On March 6th, Derek Muir, from Water Science & Technology Directorate, Environment Canada, visited SKLOG. Derek first gave a talk entitled ‘Challenges in identifying persistent and bioaccumulative chemicals of global concern’ in TU406 class room; then walked through SKLOG labs. In meeting room 619, with Jin Biao, Mai Bixian and Shizhen, Gan introduced to Derek in detail GIG and SKLOG, as well as research highlights in SKLOG environmental division. The visit finished with a nice lunch in Dongjiang Fish Village.
After back, Derek sent me an email writing: ‘I very much enjoyed my visit to GIG on Wednesday. You have very impressive analytical facilities and I will be informing scientists at CCIW about this. Maybe some future collaborations will develop although most of the younger scientists face major hurdles for doing international work, unlike the situation when you visited CCIW 19 years ago.’ This refers to my first visit to him in CCIW (Canadian Centre for Inland Waters) in the year of 2000, when I was astonished by a full room of GC and GC-MS, whilst we had only several GC-MS in SKLOG at that time!
Derek is one of the pioneers in the world in POPs research. He directs an environmental chemistry group that studies sources, fate and bioaccumulation of persistent organic pollutants, chemicals of emerging concern, polycyclic aromatic compounds, mercury, and heavy metals in the freshwater, marine, and terrestrial environment. He has co-chaired the Arctic Monitoring and Assessment Program, POPs expert committee, since the mid-1990s and has co-led several AMAP and Canadian assessments of POPs in the Arctic which were published as special issues of Science of the Total Environment. He has served on several Canadian and International advisory committees including UNEP-Stockholm Convention POPs Assessment working group for Western Europe and other Governments, and the WEHO/UNEP Panel on Global Assessment of the State-of-the-Science of Endocrine Disruptors.

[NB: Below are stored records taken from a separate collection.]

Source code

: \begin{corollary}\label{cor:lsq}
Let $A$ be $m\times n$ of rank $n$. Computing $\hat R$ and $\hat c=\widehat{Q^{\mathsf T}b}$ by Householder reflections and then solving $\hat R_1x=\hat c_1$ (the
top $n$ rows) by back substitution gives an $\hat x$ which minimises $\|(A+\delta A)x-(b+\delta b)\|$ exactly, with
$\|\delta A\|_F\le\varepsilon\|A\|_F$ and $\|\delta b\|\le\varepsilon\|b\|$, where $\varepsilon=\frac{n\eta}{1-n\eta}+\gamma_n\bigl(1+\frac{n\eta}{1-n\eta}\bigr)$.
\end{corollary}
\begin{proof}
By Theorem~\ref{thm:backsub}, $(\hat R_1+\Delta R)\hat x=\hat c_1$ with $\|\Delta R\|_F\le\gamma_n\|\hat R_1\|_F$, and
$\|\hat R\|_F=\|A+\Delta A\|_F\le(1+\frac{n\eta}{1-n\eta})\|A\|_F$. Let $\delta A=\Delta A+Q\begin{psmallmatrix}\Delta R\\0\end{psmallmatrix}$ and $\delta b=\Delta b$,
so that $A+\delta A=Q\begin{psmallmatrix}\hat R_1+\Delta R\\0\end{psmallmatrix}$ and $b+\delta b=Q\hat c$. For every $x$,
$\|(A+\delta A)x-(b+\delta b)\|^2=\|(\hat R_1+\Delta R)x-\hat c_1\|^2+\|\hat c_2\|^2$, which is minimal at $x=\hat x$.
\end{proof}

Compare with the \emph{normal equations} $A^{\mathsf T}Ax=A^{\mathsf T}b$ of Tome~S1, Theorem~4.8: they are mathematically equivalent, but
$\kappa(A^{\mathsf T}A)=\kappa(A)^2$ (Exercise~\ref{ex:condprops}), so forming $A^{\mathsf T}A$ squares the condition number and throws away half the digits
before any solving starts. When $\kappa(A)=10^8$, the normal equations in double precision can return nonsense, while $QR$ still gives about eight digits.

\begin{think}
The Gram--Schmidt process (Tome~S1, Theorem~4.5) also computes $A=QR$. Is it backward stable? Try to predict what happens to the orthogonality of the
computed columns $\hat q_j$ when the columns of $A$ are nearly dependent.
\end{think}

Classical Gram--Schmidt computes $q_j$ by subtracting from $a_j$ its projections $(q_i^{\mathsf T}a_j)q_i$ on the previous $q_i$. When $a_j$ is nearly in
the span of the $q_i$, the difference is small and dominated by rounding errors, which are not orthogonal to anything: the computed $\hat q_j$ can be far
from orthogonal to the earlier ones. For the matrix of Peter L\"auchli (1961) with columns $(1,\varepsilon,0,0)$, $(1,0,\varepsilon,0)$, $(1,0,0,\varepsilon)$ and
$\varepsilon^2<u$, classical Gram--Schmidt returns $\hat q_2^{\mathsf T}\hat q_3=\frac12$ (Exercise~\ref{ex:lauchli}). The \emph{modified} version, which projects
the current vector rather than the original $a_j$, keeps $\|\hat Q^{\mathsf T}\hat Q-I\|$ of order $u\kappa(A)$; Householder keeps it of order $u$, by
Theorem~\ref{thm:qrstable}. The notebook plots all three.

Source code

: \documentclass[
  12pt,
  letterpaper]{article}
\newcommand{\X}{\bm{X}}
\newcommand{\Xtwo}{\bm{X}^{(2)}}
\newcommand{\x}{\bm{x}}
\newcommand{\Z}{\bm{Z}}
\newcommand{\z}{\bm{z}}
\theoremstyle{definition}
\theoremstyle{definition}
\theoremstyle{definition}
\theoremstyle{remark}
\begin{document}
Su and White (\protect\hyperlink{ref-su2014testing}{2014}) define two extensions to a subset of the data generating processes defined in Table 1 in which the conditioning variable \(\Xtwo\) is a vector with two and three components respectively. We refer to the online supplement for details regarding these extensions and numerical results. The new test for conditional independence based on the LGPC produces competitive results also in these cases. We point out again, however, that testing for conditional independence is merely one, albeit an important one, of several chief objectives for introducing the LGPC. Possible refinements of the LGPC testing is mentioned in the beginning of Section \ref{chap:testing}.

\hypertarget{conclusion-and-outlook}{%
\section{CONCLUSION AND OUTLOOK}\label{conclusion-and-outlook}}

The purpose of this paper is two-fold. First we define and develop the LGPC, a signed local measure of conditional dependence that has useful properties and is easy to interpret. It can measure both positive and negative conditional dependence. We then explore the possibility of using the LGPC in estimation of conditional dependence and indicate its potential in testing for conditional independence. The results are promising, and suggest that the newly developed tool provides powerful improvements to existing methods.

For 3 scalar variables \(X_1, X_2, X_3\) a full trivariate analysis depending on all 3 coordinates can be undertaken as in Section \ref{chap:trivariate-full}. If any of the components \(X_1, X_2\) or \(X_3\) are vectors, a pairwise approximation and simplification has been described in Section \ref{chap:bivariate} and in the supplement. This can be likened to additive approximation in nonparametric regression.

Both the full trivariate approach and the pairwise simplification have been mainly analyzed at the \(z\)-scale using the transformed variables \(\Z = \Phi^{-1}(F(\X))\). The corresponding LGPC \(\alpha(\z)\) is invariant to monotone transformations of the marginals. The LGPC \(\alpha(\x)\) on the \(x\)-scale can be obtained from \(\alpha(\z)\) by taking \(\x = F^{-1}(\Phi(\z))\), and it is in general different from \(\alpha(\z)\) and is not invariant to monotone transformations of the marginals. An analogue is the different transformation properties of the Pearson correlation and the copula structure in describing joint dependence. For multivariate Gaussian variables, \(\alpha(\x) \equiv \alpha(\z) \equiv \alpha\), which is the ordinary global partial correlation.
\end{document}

Muir was awarded the SETAC Founder’s Award in 2000 for work on persistent organic pollutants. He is a SETAC Fellow and a Fellow of the Royal Society of Canada ( 加拿大皇家学会院士）and the Chemical Institute of Canada. He was listed in Thomson-Reuters Highly cited.com “World’s Most Influential scientific minds, 2014” ranked among the top 1% most cited in the field of Environmental Science/Ecology.